The Ontario Disability Support Program Act, enacted in 1998, excluded individuals addicted to alcohol or drugs from receiving disability benefits unless they suffered from another recognized physical or mental impairment. This exclusion was found to violate Section 15 in Ontario (Disability Support Program) v. Tranchemontagne, 2010 ONCA 593. The Ontario Court of Appeal confirmed that addiction constitutes a form of disability and that the statutory denial of benefits amounted to discrimination.

(c) Severance Pay and the “Frustration” Defence

Ontario’s Employment Standards Act, 2000 originally denied statutory severance pay where an employment contract was “frustrated” by the employee’s disability. In Ontario Nurses’ Association v. Mount Sinai Hospital, 2005 CanLII 17383 (ONCA), the Court of Appeal found that this provision violated Section 15 of the Charter and could not stand. The Court noted that the purpose of severance pay is to recognize past service, not to compensate for future loss, and that excluding disabled employees from such recognition was discriminatory. The result is that employers in Ontario cannot rely on the frustration defence to avoid paying statutory severance pay.


4. Common Theme: Fundamental Rights Prevail

Whether under the Charter or under human rights statutes, the message from the courts is consistent: fundamental rights cannot be limited by ordinary statutory language or administrative convenience. The judiciary has treated equality and dignity as the touchstones of modern labour and employment law.

  • Human rights codes prevail over conflicting legislation unless the legislature explicitly states otherwise (Heerspink, Blaney).
  • Charter equality rights strike down statutory distinctions based on disability or similar grounds (Martin, Plesner, Tranchemontagne).
  • Employment statutes must align with equality principles — as in Mount Sinai Hospital, where the Court refused to let “frustration” nullify severance pay.

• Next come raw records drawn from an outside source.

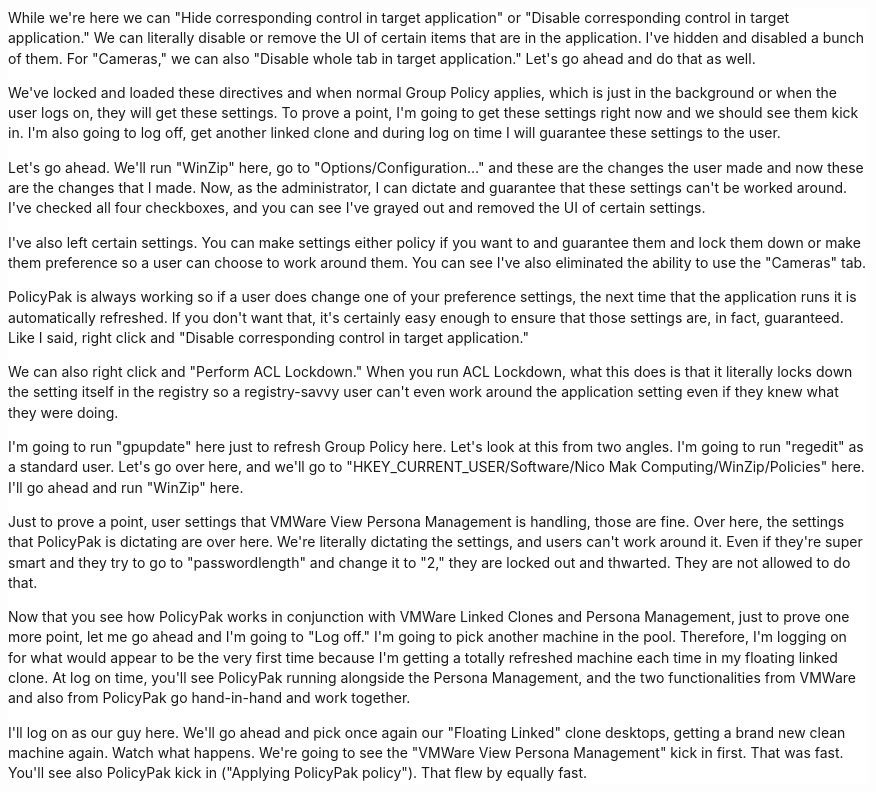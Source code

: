 While we're here we can "Hide corresponding control in target application" or "Disable corresponding
control in target application." We can literally disable or remove the UI of certain items that are
in the application. I've hidden and disabled a bunch of them. For "Cameras," we can also "Disable
whole tab in target application." Let's go ahead and do that as well.

We've locked and loaded these directives and when normal Group Policy applies, which is just in the
background or when the user logs on, they will get these settings. To prove a point, I'm going to
get these settings right now and we should see them kick in. I'm also going to log off, get another
linked clone and during log on time I will guarantee these settings to the user.

Let's go ahead. We'll run "WinZip" here, go to "Options/Configuration…" and these are the changes
the user made and now these are the changes that I made. Now, as the administrator, I can dictate
and guarantee that these settings can't be worked around. I've checked all four checkboxes, and you
can see I've grayed out and removed the UI of certain settings.

I've also left certain settings. You can make settings either policy if you want to and guarantee
them and lock them down or make them preference so a user can choose to work around them. You can
see I've also eliminated the ability to use the "Cameras" tab.

PolicyPak is always working so if a user does change one of your preference settings, the next time
that the application runs it is automatically refreshed. If you don't want that, it's certainly easy
enough to ensure that those settings are, in fact, guaranteed. Like I said, right click and "Disable
corresponding control in target application."

We can also right click and "Perform ACL Lockdown." When you run ACL Lockdown, what this does is
that it literally locks down the setting itself in the registry so a registry-savvy user can't even
work around the application setting even if they knew what they were doing.

I'm going to run "gpupdate" here just to refresh Group Policy here. Let's look at this from two
angles. I'm going to run "regedit" as a standard user. Let's go over here, and we'll go to
"HKEY_CURRENT_USER/Software/Nico Mak Computing/WinZip/Policies" here. I'll go ahead and run "WinZip"
here.

Just to prove a point, user settings that VMWare View Persona Management is handling, those are
fine. Over here, the settings that PolicyPak is dictating are over here. We're literally dictating
the settings, and users can't work around it. Even if they're super smart and they try to go to
"passwordlength" and change it to "2," they are locked out and thwarted. They are not allowed to do
that.

Now that you see how PolicyPak works in conjunction with VMWare Linked Clones and Persona
Management, just to prove one more point, let me go ahead and I'm going to "Log off." I'm going to
pick another machine in the pool. Therefore, I'm logging on for what would appear to be the very
first time because I'm getting a totally refreshed machine each time in my floating linked clone. At
log on time, you'll see PolicyPak running alongside the Persona Management, and the two
functionalities from VMWare and also from PolicyPak go hand-in-hand and work together.

I'll log on as our guy here. We'll go ahead and pick once again our "Floating Linked" clone
desktops, getting a brand new clean machine again. Watch what happens. We're going to see the
"VMWare View Persona Management" kick in first. That was fast. You'll see also PolicyPak kick in
("Applying PolicyPak policy"). That flew by equally fast.
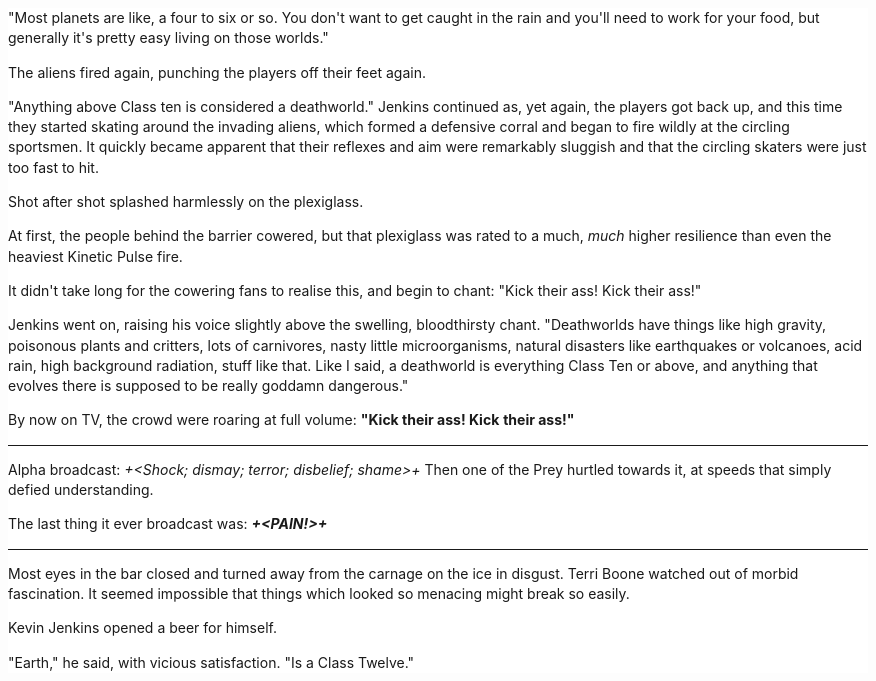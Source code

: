 "Most planets are like, a four to six or so. You don't want to get caught in the rain and you'll need to work for your food, but generally it's pretty easy living on those worlds."

The aliens fired again, punching the players off their feet again.

"Anything above Class ten is considered a deathworld." Jenkins continued as, yet again, the players got back up, and this time they started skating around the invading aliens, which formed a defensive corral and began to fire wildly at the circling sportsmen. It quickly became apparent that their reflexes and aim were remarkably sluggish and that the circling skaters were just too fast to hit.

Shot after shot splashed harmlessly on the plexiglass.

At first, the people behind the barrier cowered, but that plexiglass was rated to a much, *much* higher resilience than even the heaviest Kinetic Pulse fire.

It didn't take long for the cowering fans to realise this, and begin to chant: "Kick their ass! Kick their ass!"

Jenkins went on, raising his voice slightly above the swelling, bloodthirsty chant. "Deathworlds have things like high gravity, poisonous plants and critters, lots of carnivores, nasty little microorganisms, natural disasters like earthquakes or volcanoes, acid rain, high background radiation, stuff like that. Like I said, a deathworld is everything Class Ten or above, and anything that evolves there is supposed to be really goddamn dangerous."

By now on TV, the crowd were roaring at full volume: **"Kick their ass! Kick** **their ass!"**

---

Alpha broadcast: *+\<Shock; dismay; terror; disbelief; shame\>+* Then one of the Prey hurtled towards it, at speeds that simply defied understanding.

The last thing it ever broadcast was: ***+\<PAIN!\>+***

---

Most eyes in the bar closed and turned away from the carnage on the ice in disgust. Terri Boone watched out of morbid fascination. It seemed impossible that things which looked so menacing might break so easily.

Kevin Jenkins opened a beer for himself.

"Earth," he said, with vicious satisfaction. "Is a Class Twelve."
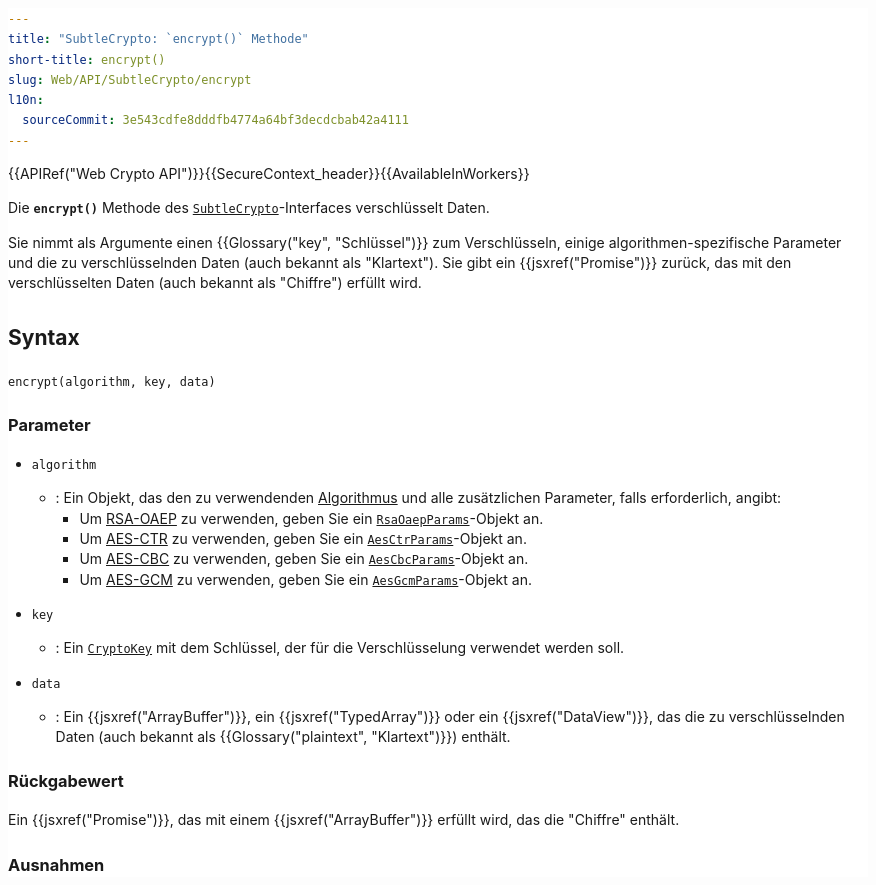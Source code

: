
 ```yaml
---
title: "SubtleCrypto: `encrypt()` Methode"
short-title: encrypt()
slug: Web/API/SubtleCrypto/encrypt
l10n:
  sourceCommit: 3e543cdfe8dddfb4774a64bf3decdcbab42a4111
---
```


{{APIRef("Web Crypto API")}}{{SecureContext_header}}{{AvailableInWorkers}}

Die **`encrypt()`** Methode des [`SubtleCrypto`](/de/docs/Web/API/SubtleCrypto)-Interfaces verschlüsselt Daten.

Sie nimmt als Argumente einen {{Glossary("key", "Schlüssel")}} zum Verschlüsseln, einige algorithmen-spezifische Parameter und die zu verschlüsselnden Daten (auch bekannt als "Klartext").
Sie gibt ein {{jsxref("Promise")}} zurück, das mit den verschlüsselten Daten (auch bekannt als "Chiffre") erfüllt wird.

## Syntax

```js-nolint
encrypt(algorithm, key, data)
```

### Parameter

- `algorithm`

  - : Ein Objekt, das den zu verwendenden [Algorithmus](#unterstützte_algorithmen) und alle zusätzlichen Parameter, falls erforderlich, angibt:
    - Um [RSA-OAEP](#rsa-oaep) zu verwenden, geben Sie ein [`RsaOaepParams`](/de/docs/Web/API/RsaOaepParams)-Objekt an.
    - Um [AES-CTR](#aes-ctr) zu verwenden, geben Sie ein [`AesCtrParams`](/de/docs/Web/API/AesCtrParams)-Objekt an.
    - Um [AES-CBC](#aes-cbc) zu verwenden, geben Sie ein [`AesCbcParams`](/de/docs/Web/API/AesCbcParams)-Objekt an.
    - Um [AES-GCM](#aes-gcm) zu verwenden, geben Sie ein [`AesGcmParams`](/de/docs/Web/API/AesGcmParams)-Objekt an.

- `key`
  - : Ein [`CryptoKey`](/de/docs/Web/API/CryptoKey) mit dem Schlüssel, der für die Verschlüsselung verwendet werden soll.
- `data`
  - : Ein {{jsxref("ArrayBuffer")}}, ein {{jsxref("TypedArray")}} oder ein {{jsxref("DataView")}}, das die zu verschlüsselnden Daten (auch bekannt als {{Glossary("plaintext", "Klartext")}}) enthält.

### Rückgabewert

Ein {{jsxref("Promise")}}, das mit einem {{jsxref("ArrayBuffer")}} erfüllt wird, das die "Chiffre" enthält.

### Ausnahmen
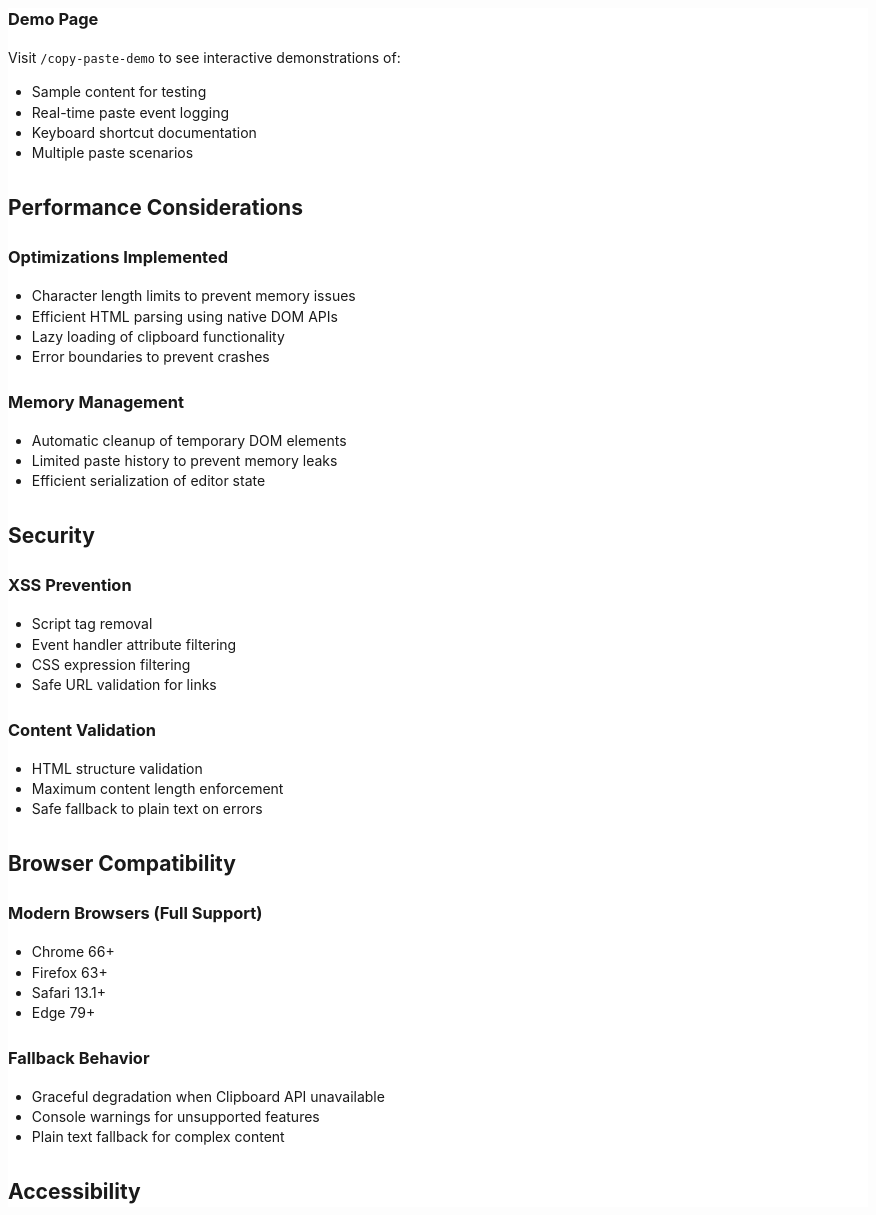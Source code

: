 ### Demo Page
Visit `/copy-paste-demo` to see interactive demonstrations of:
- Sample content for testing
- Real-time paste event logging
- Keyboard shortcut documentation
- Multiple paste scenarios

## Performance Considerations

### Optimizations Implemented
- Character length limits to prevent memory issues
- Efficient HTML parsing using native DOM APIs
- Lazy loading of clipboard functionality
- Error boundaries to prevent crashes

### Memory Management
- Automatic cleanup of temporary DOM elements
- Limited paste history to prevent memory leaks
- Efficient serialization of editor state

## Security

### XSS Prevention
- Script tag removal
- Event handler attribute filtering
- CSS expression filtering
- Safe URL validation for links

### Content Validation
- HTML structure validation
- Maximum content length enforcement
- Safe fallback to plain text on errors

## Browser Compatibility

### Modern Browsers (Full Support)
- Chrome 66+
- Firefox 63+
- Safari 13.1+
- Edge 79+

### Fallback Behavior
- Graceful degradation when Clipboard API unavailable
- Console warnings for unsupported features
- Plain text fallback for complex content

## Accessibility
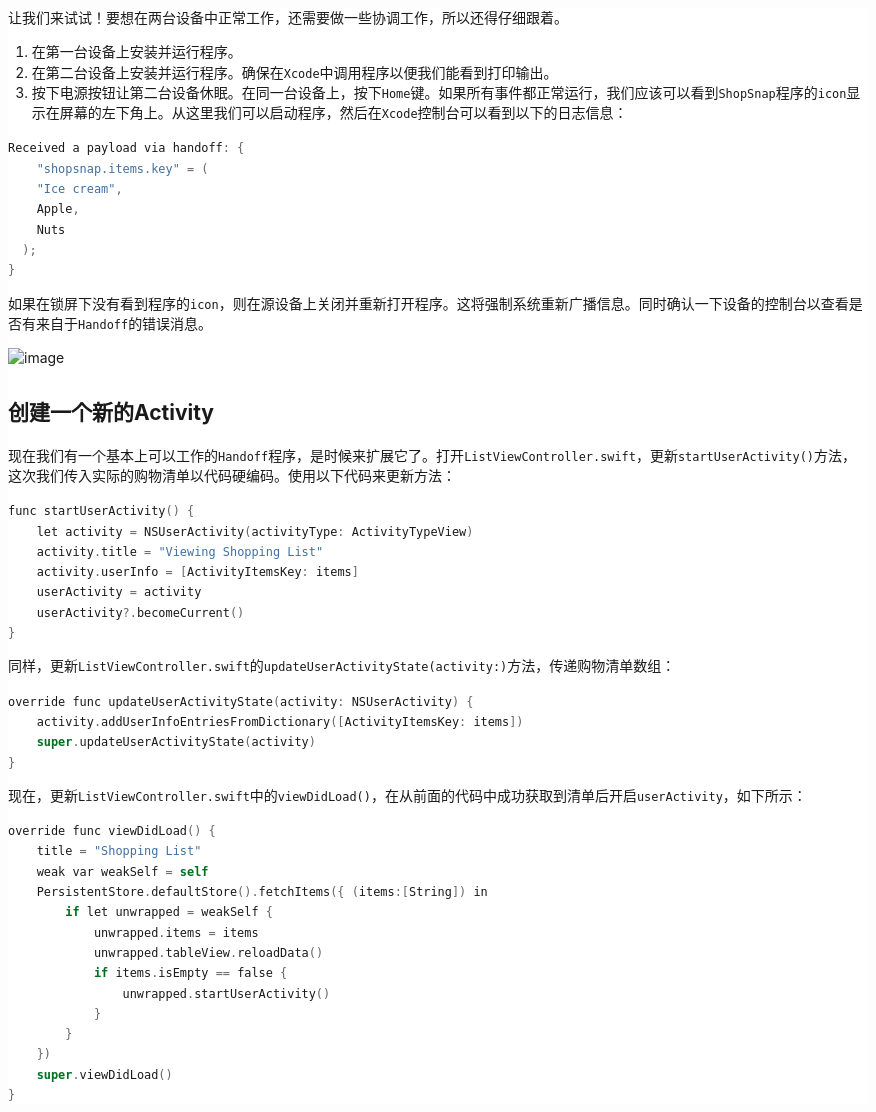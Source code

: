 让我们来试试！要想在两台设备中正常工作，还需要做一些协调工作，所以还得仔细跟着。

1. 在第一台设备上安装并运行程序。
2. 在第二台设备上安装并运行程序。确保在`Xcode`中调用程序以便我们能看到打印输出。
3. 按下电源按钮让第二台设备休眠。在同一台设备上，按下`Home`键。如果所有事件都正常运行，我们应该可以看到`ShopSnap`程序的`icon`显示在屏幕的左下角上。从这里我们可以启动程序，然后在`Xcode`控制台可以看到以下的日志信息：

``` objective-c
Received a payload via handoff: {
    "shopsnap.items.key" = (
    "Ice cream",
    Apple,
    Nuts
  );
}
```

如果在锁屏下没有看到程序的`icon`，则在源设备上关闭并重新打开程序。这将强制系统重新广播信息。同时确认一下设备的控制台以查看是否有来自于`Handoff`的错误消息。

![image](http://cdn1.raywenderlich.com/wp-content/uploads/2014/10/image20-63-180x320.png)

## 创建一个新的Activity

现在我们有一个基本上可以工作的`Handoff`程序，是时候来扩展它了。打开`ListViewController.swift`，更新`startUserActivity()`方法，这次我们传入实际的购物清单以代码硬编码。使用以下代码来更新方法：

``` objective-c
func startUserActivity() {
    let activity = NSUserActivity(activityType: ActivityTypeView)
    activity.title = "Viewing Shopping List"
    activity.userInfo = [ActivityItemsKey: items]
    userActivity = activity
    userActivity?.becomeCurrent()
}
```

同样，更新`ListViewController.swift`的`updateUserActivityState(activity:)`方法，传递购物清单数组：

``` objective-c
override func updateUserActivityState(activity: NSUserActivity) {
    activity.addUserInfoEntriesFromDictionary([ActivityItemsKey: items])
    super.updateUserActivityState(activity)
}
```

现在，更新`ListViewController.swift`中的`viewDidLoad()`，在从前面的代码中成功获取到清单后开启`userActivity`，如下所示：

``` objective-c
override func viewDidLoad() {
    title = "Shopping List"
    weak var weakSelf = self
    PersistentStore.defaultStore().fetchItems({ (items:[String]) in
        if let unwrapped = weakSelf {
            unwrapped.items = items
            unwrapped.tableView.reloadData()
            if items.isEmpty == false {
                unwrapped.startUserActivity()
            }
        }
    })
    super.viewDidLoad()
}
```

Together, these lines of authority demonstrate that quasi-constitutional and constitutional norms work in tandem to safeguard employees and ensure that human rights remain paramount within Canada’s legislative framework.


5. Key Takeaways

  • Human rights legislation in Canada has quasi-constitutional force and prevails over inconsistent statutes unless explicitly overridden.
  • The Charter continues to strike down discriminatory provisions in provincial labour, employment, and compensation laws.
  • The Blaney decision confirms that even governments cannot insulate themselves from human rights scrutiny through broad legislative immunity clauses.
  • Courts will interpret both human rights and Charter protections purposively, ensuring that remedial objectives are fulfilled and substantive equality is achieved.